CNTK 205: Artistic Style Transfer

This tutorial shows how to transfer the style of one image to another. This allows us to take our ordinary photos and render them in the style of famous images or paintings.

Apart from creating nice looking pictures, in this tutorial you will learn how to load a pretrained VGG model into CNTK, how to get the gradient of a function with respect to an input variable (rather than a parameter), and how to use the gradient outside of CNTK.

We will follow the approach of Gatys et. al. with some of the improvements in Novak and Nikulin. While faster techniques exist, these are limited to transfering a particular style.
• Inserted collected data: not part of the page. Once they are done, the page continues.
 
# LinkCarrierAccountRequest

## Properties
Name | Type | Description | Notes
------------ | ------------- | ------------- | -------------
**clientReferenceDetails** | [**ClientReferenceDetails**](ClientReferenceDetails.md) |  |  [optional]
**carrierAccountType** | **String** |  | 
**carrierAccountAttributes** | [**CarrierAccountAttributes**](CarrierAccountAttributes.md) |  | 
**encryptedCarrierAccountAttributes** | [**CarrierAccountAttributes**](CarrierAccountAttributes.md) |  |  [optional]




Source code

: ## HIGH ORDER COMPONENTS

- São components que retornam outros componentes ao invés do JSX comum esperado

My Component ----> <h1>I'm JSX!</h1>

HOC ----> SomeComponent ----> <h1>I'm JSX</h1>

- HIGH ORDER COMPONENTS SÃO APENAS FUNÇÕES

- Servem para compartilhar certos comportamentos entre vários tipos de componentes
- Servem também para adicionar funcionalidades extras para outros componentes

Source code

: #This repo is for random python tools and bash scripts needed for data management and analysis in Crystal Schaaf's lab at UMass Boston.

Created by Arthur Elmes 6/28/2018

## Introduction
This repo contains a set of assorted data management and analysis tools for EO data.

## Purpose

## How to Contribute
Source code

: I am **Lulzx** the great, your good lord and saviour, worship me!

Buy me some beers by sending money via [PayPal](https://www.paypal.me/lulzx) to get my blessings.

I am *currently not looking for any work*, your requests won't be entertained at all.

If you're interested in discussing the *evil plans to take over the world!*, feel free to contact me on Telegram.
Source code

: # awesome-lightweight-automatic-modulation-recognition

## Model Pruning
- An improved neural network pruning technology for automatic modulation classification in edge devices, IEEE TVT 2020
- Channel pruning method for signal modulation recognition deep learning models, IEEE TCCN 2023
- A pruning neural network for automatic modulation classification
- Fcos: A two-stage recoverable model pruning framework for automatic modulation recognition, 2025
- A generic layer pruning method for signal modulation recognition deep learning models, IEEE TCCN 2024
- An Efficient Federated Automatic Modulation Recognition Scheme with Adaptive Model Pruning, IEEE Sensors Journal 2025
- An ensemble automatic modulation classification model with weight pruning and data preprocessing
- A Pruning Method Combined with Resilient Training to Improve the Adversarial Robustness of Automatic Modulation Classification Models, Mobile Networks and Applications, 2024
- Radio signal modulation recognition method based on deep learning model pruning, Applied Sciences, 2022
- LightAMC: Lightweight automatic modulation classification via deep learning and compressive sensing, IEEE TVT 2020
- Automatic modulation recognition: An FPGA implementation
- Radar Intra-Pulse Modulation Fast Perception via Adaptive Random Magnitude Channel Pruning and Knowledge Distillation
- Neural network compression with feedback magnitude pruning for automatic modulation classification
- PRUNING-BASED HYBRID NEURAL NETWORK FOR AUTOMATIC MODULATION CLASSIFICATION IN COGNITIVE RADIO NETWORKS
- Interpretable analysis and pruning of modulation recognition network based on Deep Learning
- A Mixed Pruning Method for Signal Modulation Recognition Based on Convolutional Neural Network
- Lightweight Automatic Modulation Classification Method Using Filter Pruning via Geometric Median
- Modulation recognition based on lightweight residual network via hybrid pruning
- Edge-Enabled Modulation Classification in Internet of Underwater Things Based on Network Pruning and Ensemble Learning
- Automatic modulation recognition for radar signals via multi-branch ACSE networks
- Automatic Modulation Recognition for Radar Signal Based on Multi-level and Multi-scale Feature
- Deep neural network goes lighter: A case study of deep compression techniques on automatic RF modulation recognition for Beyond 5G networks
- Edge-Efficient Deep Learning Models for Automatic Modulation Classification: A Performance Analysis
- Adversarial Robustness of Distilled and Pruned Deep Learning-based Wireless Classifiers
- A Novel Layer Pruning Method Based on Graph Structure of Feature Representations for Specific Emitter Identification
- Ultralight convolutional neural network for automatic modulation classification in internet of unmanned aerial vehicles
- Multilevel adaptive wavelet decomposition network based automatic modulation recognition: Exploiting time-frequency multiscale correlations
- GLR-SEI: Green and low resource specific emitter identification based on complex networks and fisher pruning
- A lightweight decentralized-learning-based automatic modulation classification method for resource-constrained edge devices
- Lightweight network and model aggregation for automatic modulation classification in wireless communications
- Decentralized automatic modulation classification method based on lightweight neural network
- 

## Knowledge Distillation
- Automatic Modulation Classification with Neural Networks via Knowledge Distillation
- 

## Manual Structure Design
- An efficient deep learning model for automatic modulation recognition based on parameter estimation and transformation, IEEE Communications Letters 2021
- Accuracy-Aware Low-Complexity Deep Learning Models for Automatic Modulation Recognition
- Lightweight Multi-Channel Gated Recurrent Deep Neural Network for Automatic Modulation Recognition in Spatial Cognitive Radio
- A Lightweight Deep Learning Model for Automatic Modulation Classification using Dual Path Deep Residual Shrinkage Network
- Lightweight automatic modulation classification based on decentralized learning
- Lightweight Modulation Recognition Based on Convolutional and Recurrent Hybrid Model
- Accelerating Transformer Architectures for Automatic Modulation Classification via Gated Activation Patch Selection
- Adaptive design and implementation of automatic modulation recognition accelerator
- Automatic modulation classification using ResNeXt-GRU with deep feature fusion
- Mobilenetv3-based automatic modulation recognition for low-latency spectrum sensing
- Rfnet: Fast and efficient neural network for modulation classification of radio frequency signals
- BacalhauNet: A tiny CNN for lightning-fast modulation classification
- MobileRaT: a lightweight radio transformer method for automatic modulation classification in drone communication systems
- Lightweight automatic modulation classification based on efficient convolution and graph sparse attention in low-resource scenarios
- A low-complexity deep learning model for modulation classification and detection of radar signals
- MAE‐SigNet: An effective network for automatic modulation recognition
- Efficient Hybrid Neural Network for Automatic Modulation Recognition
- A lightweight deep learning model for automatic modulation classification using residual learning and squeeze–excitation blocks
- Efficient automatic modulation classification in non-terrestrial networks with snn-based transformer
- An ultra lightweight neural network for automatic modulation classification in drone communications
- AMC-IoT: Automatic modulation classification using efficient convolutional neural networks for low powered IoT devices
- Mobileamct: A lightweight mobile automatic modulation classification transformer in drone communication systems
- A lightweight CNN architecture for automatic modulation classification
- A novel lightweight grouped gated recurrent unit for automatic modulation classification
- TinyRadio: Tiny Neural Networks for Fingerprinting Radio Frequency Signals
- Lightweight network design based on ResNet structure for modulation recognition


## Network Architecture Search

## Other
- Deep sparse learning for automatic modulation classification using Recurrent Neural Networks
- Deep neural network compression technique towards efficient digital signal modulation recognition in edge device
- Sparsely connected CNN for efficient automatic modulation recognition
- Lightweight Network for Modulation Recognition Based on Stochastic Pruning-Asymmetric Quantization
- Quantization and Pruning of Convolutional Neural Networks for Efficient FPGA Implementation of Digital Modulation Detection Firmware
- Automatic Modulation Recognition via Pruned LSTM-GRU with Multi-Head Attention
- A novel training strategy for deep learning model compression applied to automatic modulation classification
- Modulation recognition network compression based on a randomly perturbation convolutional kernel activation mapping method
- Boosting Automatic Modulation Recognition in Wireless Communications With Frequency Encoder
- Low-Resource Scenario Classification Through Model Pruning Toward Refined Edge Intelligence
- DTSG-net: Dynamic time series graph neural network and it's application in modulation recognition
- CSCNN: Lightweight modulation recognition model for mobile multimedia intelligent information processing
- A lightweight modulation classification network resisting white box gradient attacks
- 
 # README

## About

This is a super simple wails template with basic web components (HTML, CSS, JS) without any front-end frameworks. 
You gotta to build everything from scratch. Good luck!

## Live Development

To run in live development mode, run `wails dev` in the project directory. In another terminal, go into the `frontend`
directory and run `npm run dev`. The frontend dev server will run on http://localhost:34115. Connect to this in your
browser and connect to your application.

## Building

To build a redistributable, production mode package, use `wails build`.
We begin by importing the necessary packages. In addition to the usual suspects (numpy, scipy, and cntk) we will need PIL to work with images, requests to download a pretrained model and h5py to read in the weights of the pretrained model.

In [1]:
from __future__ import print_function
import numpy as np
from scipy import optimize as opt
import cntk as C
from PIL import Image
import requests
import h5py
import os
%matplotlib inline
import matplotlib.pyplot as plt

import cntk.tests.test_utils
cntk.tests.test_utils.set_device_from_pytest_env() # (only needed for our build system)
C.cntk_py.set_fixed_random_seed(1) # fix a random seed for CNTK components

The pretrained model is a VGG network which we originally got from this page. We host it in a place which permits easy downloading. Below we download it if it is not already available locally and load the weights into numpy arrays.

In [2]:
def download(url, filename):
    response = requests.get(url, stream=True)
    with open(filename, 'wb') as handle:
        for data in response.iter_content(chunk_size=2**20):
            if data: handle.write(data)

def load_vgg(path):
    f = h5py.File(path)
    layers = []
    for k in range(f.attrs['nb_layers']):
        g = f['layer_{}'.format(k)]
        n = g.attrs['nb_params']
        layers.append([g['param_{}'.format(p)][:] for p in range(n)])
    return layers

# Check for an environment variable defined in CNTK's test infrastructure
def is_test(): return envvar in os.environ

path = 'vgg16_weights.bin'
url = ''
# We check for the model locally
if not os.path.exists(path):
    # If not there we might be running in CNTK's test infrastructure
    if is_test():
        path = os.path.join(os.environ[envvar],'PreTrainedModels','Vgg16','v0',path)
        #If neither is true we download the file from the web
        print('downloading VGG model (~0.5GB)')
        download(url, path)
layers = load_vgg(path)
print('loaded VGG model')
loaded VGG model

Next we define the VGG network as a CNTK graph.

In [3]:
# A convolutional layer in the VGG network
def vggblock(x, arrays, layer_map, name):
    f = arrays[0]
    b = arrays[1]
    k = C.constant(value=f)
    t = C.constant(value=np.reshape(b, (-1, 1, 1)))
    y = C.relu(C.convolution(k, x, auto_padding=[False, True, True]) + t)
    layer_map[name] = y
    return y

# A pooling layer in the VGG network
def vggpool(x):
    return C.pooling(x, C.AVG_POOLING, (2, 2), (2, 2))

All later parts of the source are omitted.